Sinopsis: Tendrá los ojos más bonitos que ha visto jamás. Gran cosa. Tendrá una sonrisa de cine que ilumina su cara con un brillo hipnótico, aunque yo creo que no. Tendrá unos labios dulces, prometedores de susurros y besos... ~_~

Pero no es pelirrojo y, desde luego, ¡no la merece!

Pasa, Alicia Capítulo 1: Percy no está tan mal

Tiene los ojos más bonitos que he visto jamás. Tiene una sonrisa de cine que ilumina su cara con un brillo hipnótico. Tiene unos labios dulces, prometedores de susurros y besos y cuando me mira es como si todo se oscureciera a nuestro alrededor; mis mejillas se encienden, mi corazón se acelera y mi estómago empieza un recorrido en montaña rusa.

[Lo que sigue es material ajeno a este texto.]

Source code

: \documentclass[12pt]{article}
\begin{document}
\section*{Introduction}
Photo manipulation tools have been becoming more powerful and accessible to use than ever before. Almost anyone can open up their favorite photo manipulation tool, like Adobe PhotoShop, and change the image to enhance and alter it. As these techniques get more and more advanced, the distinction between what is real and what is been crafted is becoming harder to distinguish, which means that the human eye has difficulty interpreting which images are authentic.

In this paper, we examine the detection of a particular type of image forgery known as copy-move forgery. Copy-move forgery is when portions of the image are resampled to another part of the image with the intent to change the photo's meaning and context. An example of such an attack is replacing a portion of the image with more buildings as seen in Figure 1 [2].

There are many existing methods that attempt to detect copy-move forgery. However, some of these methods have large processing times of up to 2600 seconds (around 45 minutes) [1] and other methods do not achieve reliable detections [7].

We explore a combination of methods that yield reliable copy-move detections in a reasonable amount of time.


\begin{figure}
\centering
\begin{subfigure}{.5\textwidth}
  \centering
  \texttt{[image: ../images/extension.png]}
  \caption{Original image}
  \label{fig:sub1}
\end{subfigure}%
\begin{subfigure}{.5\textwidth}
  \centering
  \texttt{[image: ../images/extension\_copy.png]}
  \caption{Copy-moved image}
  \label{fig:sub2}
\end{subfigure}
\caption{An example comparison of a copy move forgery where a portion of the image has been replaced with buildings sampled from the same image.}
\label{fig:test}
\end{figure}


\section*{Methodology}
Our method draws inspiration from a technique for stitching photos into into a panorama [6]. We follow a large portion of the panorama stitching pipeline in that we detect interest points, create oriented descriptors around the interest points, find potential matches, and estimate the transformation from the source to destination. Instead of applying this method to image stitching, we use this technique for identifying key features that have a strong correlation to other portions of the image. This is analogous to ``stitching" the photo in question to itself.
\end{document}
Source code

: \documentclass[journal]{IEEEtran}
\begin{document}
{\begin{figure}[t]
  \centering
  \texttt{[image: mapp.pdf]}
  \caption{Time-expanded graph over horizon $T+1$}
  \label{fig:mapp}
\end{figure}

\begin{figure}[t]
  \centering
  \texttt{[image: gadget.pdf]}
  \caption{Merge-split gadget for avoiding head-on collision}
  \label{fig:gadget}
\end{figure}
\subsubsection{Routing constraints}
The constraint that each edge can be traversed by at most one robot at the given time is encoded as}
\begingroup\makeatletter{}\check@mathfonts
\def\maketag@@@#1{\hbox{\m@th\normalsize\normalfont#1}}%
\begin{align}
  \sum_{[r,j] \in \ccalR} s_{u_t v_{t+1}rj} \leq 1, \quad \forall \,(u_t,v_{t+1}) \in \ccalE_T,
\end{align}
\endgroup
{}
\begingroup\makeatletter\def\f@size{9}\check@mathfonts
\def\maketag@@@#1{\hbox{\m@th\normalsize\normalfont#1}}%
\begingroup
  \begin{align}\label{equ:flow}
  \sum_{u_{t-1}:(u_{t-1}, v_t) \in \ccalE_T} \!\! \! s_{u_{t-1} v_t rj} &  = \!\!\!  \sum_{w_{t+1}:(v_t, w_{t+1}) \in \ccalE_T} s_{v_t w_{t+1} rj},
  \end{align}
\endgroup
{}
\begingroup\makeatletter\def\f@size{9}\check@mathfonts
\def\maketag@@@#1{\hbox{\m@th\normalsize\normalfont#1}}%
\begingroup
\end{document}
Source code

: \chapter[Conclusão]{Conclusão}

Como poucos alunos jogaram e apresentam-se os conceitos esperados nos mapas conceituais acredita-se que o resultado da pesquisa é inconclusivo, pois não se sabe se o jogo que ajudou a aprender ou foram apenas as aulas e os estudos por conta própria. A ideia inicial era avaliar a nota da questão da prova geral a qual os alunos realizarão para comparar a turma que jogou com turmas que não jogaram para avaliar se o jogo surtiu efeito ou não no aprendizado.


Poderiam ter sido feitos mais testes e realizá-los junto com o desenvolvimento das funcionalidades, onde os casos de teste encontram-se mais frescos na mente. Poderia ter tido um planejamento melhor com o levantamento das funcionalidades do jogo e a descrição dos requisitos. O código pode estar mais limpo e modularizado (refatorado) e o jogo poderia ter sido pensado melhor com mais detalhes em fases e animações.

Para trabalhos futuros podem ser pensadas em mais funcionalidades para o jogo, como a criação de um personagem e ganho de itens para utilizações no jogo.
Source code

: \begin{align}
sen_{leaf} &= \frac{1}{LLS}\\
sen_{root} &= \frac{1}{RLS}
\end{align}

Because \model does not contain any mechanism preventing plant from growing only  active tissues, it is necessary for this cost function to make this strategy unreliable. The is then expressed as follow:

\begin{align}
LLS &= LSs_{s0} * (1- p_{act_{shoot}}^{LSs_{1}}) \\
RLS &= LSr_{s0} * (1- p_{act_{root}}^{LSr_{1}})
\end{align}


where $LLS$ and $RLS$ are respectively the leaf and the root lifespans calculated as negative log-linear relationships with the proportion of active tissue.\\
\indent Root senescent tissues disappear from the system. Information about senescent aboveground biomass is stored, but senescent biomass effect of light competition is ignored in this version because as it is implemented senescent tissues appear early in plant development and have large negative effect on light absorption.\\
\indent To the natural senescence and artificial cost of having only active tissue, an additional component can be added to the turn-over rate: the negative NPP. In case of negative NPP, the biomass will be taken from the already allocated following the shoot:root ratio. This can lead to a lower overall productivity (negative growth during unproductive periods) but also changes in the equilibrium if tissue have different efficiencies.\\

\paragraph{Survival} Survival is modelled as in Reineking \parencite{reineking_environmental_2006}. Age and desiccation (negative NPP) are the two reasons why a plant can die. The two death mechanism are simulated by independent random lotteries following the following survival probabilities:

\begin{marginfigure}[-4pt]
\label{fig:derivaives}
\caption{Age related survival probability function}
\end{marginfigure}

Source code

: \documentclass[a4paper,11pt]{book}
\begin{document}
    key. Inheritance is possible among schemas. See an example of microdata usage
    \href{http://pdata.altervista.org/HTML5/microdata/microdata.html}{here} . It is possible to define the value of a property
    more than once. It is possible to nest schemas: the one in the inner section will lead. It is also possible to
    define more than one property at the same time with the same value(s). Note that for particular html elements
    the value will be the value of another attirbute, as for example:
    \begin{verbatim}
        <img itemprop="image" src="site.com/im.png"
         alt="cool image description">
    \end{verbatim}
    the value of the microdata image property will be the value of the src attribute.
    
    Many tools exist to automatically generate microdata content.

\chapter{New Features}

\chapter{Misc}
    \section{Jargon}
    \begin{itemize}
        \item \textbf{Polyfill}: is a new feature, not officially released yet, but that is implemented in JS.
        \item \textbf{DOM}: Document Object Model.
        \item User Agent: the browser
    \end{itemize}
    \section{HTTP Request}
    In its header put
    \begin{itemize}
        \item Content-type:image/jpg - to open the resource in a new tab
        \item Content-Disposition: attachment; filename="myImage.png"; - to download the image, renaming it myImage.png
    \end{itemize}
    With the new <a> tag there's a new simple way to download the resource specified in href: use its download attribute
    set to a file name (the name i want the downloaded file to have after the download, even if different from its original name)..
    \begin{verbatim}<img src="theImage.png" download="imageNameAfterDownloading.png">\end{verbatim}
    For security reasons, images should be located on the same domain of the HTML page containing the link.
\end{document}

A veces pienso que hasta me estoy enamorando, sonrío como una estúpida y me siento llena de algo invisible pero que me hace muy feliz y que, imagino, es la esperanza. O la locura, todo podría ser, pero, en todo caso, me doy cuenta, puesto que no soy, con mucho, la única que hace esa cara por aquí, que es cosa de la edad. Descubrimos un chico, nos fijamos en él, empezamos a centrar nuestro mundo en lo que nos hace o nos dice y, poco a poco, acabamos por sentirnos especiales, sólo por la conexión que establecemos entre los dos, conexión que, si tenemos mucha, mucha suerte, nos viene a cambiar la vida. Y supongo que eso también hay en los botes de mi estómago y en la comezón de mis labios, que lo añoran aun cuando no lo han conocido nunca: la excitación que precede a lo que puede ser el punto en que toda mi vida cambia y paso de ser de sólo una, impar, a dejar que nos completemos mutuamente. La más pura felicidad.

Otras veces, en cambio, creo que podría matar a alguien, y que ese alguien sería muy pero que muy concreto.

Se llama George Weasley y tiene una nariz pecosa a la que, de vez en cuando, le pegarías un buen puñetazo, si no fuera porque eres una chica demasiado fina para usar así la violencia o porque, bueno, en el fondo, con lo fuerte que se está poniendo entre hormonas (todas naturales, nada de dopajes muggle, por eso) y Quidditch, igual ni llegarías a darle el puñetazo o, en todo caso, difícilmente se enteraría de nada. Así que, tonta de ti, acabas por expresar las ganas de atizarle mediante imágenes de un armaggedon de lo más realista, que sólo lo incluye a él pero que, a pesar de eso, es de lo más completito. Lo mataría, lo mataría, lo mataría, y ya llevo quince puntos (una animalada, tratándose de mí) quitados por errores tontos provocados por la rabia que me despierta. ¡Cómo me tiene este dichoso Weasley!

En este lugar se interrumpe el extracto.